Tatsächlich sind unsere politischen Repräsentanten jedoch nichts Besseres als Heloten: Kriegstreiber, Kriegsknechte. Qualitätsjournalisten bilden den Tross. Preisfrage: Wann haben Sie, lieber Leser, den letzten sauberen und vollständigen Syrien-Bericht in der Tagesschau gesehen?

Die per Internet hergestellte Gegenöffentlichkeit ist leider noch meilenweit von nachhaltigem Einfluss auf den gesellschaftlichen Meinungsprozess entfernt, darüber darf man sich nicht täuschen.
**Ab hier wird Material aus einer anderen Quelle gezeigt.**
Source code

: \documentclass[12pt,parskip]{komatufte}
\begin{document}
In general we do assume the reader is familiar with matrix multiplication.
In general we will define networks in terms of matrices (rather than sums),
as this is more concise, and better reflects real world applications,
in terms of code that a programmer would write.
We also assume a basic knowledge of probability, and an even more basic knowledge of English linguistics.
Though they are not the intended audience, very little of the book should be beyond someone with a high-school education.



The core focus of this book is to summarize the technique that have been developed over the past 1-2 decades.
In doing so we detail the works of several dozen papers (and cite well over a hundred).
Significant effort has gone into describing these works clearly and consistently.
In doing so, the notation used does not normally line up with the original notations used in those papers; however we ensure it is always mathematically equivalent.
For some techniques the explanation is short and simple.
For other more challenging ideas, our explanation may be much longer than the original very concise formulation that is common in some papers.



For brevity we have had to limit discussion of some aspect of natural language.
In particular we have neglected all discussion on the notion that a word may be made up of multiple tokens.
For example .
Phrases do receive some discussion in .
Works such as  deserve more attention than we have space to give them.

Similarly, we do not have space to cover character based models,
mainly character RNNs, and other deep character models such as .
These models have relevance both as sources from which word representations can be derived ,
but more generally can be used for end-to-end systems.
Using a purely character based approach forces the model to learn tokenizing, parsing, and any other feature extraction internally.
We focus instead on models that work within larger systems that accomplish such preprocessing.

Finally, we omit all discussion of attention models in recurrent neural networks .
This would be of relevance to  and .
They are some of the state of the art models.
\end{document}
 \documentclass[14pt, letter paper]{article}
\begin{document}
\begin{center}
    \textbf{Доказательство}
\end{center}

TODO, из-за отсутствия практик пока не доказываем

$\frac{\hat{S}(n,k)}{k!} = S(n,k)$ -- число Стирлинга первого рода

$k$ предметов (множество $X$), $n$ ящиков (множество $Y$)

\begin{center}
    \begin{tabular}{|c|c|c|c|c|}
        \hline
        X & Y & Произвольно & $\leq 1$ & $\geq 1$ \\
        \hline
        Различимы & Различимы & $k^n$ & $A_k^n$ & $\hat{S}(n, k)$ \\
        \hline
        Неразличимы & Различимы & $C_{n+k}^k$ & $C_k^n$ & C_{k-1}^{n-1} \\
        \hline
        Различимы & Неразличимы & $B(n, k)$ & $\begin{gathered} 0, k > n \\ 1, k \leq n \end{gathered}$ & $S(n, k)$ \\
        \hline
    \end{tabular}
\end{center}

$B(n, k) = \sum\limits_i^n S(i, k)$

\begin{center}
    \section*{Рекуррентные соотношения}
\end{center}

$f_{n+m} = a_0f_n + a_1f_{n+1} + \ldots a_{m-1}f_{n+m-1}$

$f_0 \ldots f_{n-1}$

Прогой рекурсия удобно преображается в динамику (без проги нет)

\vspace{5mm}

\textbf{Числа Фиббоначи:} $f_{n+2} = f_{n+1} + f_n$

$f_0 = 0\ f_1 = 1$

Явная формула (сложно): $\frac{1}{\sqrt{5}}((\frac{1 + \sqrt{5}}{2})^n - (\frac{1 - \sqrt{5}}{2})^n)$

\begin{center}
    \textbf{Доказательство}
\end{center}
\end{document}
Auf die Frage an den Durchschnittswähler: "Worum geht es im Krieg gegen Syrien?" lautet dessen Antwort noch immer: "Assad muss weg". Auf Nachfrage, warum: "Weil er sein eigenes Volk mit Fassbomben und Giftgas terrorisiert –  und überhaupt wegen der Terroristen".

Die ebenso irregeleitete wie diffuse Volksmeinung ist das Ergebnis transatlantischer Kriegspropaganda, auf Mode-Deutsch: des "Narrativs" des NATO-Westens. Dass der Luftkrieg der USA und ihrer Verbündeten in Syrien, dass das Besatzungsregime der USA über die Ölquellen im syrischen Norden sowie die grausame westliche Embargo- und Sanktionspolitik gegen Damaskus pure Verbrechen sind, gehört ganz und gar nicht zum Standardwissen. Ein gravierendes Defizit, denn sowohl die militärische Intervention als auch die Sanktionspolitik verletzen Grundnormen der UN-Charta. Die deutsche Komplizenschaft dabei ist schon deshalb, aber auch nach ureigenem deutschen Recht ein Verfassungsbruch und erfüllt zugleich einen Straftatbestand. Warum ist uns das nicht gegenwärtig?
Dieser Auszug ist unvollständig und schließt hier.